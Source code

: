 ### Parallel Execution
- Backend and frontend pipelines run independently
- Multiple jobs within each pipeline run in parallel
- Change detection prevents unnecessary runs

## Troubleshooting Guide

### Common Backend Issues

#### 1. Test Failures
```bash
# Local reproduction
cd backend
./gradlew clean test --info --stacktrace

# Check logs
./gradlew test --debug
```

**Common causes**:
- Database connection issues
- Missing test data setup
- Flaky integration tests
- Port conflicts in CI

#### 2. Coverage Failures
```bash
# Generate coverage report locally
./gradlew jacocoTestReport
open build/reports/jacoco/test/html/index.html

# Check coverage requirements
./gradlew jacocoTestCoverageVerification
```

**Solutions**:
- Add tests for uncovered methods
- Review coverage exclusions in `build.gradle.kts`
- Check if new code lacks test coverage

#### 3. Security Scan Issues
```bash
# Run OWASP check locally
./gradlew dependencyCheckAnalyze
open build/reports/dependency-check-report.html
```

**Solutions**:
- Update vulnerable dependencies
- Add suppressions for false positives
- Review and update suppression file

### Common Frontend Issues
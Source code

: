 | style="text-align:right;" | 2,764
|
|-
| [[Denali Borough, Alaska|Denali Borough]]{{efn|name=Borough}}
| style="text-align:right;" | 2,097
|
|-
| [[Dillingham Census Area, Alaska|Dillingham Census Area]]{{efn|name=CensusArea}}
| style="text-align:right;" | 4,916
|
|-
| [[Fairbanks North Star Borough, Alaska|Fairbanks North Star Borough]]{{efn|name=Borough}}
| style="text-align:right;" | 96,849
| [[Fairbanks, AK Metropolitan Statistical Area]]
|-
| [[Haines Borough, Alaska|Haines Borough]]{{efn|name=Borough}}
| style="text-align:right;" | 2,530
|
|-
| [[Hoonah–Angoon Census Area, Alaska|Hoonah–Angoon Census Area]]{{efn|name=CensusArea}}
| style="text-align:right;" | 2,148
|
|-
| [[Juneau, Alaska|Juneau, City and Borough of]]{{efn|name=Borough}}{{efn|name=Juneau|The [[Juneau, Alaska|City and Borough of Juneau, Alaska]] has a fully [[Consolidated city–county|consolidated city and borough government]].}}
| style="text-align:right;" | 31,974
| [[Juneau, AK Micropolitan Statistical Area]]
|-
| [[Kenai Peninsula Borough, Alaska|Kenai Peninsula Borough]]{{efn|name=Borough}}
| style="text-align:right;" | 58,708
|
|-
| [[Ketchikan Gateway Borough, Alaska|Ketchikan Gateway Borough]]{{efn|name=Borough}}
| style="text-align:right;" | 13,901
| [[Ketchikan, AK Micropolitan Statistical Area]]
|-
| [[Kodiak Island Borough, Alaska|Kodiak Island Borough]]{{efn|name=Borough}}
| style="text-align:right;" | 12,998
************
▶ YOUR GOAL
Each entry should be reproduced in the output exactly.

▶ ANSWER FOR THE TASK
Source code

: ### Parallel Execution
- Backend and frontend pipelines run independently
- Multiple jobs within each pipeline run in parallel
- Change detection prevents unnecessary runs

## Troubleshooting Guide

### Common Backend Issues

#### 1. Test Failures
```bash
# Local reproduction
cd backend
./gradlew clean test --info --stacktrace

# Check logs
./gradlew test --debug
```

**Common causes**:
- Database connection issues
- Missing test data setup
- Flaky integration tests
- Port conflicts in CI

#### 2. Coverage Failures
```bash
# Generate coverage report locally
./gradlew jacocoTestReport
open build/reports/jacoco/test/html/index.html

# Check coverage requirements
./gradlew jacocoTestCoverageVerification
```

**Solutions**:
- Add tests for uncovered methods
- Review coverage exclusions in `build.gradle.kts`
- Check if new code lacks test coverage

#### 3. Security Scan Issues
```bash
# Run OWASP check locally
./gradlew dependencyCheckAnalyze
open build/reports/dependency-check-report.html
```

**Solutions**:
- Update vulnerable dependencies
- Add suppressions for false positives
- Review and update suppression file

### Common Frontend Issues
Source code

: | style="text-align:right;" | 2,764
|
|-
| [[Denali Borough, Alaska|Denali Borough]]{{efn|name=Borough}}
| style="text-align:right;" | 2,097
|
|-
| [[Dillingham Census Area, Alaska|Dillingham Census Area]]{{efn|name=CensusArea}}
| style="text-align:right;" | 4,916
|
|-
| [[Fairbanks North Star Borough, Alaska|Fairbanks North Star Borough]]{{efn|name=Borough}}
| style="text-align:right;" | 96,849
| [[Fairbanks, AK Metropolitan Statistical Area]]
|-
| [[Haines Borough, Alaska|Haines Borough]]{{efn|name=Borough}}
| style="text-align:right;" | 2,530
|
|-
| [[Hoonah–Angoon Census Area, Alaska|Hoonah–Angoon Census Area]]{{efn|name=CensusArea}}
| style="text-align:right;" | 2,148
|
|-
| [[Juneau, Alaska|Juneau, City and Borough of]]{{efn|name=Borough}}{{efn|name=Juneau|The [[Juneau, Alaska|City and Borough of Juneau, Alaska]] has a fully [[Consolidated city–county|consolidated city and borough government]].}}
| style="text-align:right;" | 31,974
| [[Juneau, AK Micropolitan Statistical Area]]
|-
| [[Kenai Peninsula Borough, Alaska|Kenai Peninsula Borough]]{{efn|name=Borough}}
| style="text-align:right;" | 58,708
|
|-
| [[Ketchikan Gateway Borough, Alaska|Ketchikan Gateway Borough]]{{efn|name=Borough}}
| style="text-align:right;" | 13,901
| [[Ketchikan, AK Micropolitan Statistical Area]]
|-
| [[Kodiak Island Borough, Alaska|Kodiak Island Borough]]{{efn|name=Borough}}
| style="text-align:right;" | 12,998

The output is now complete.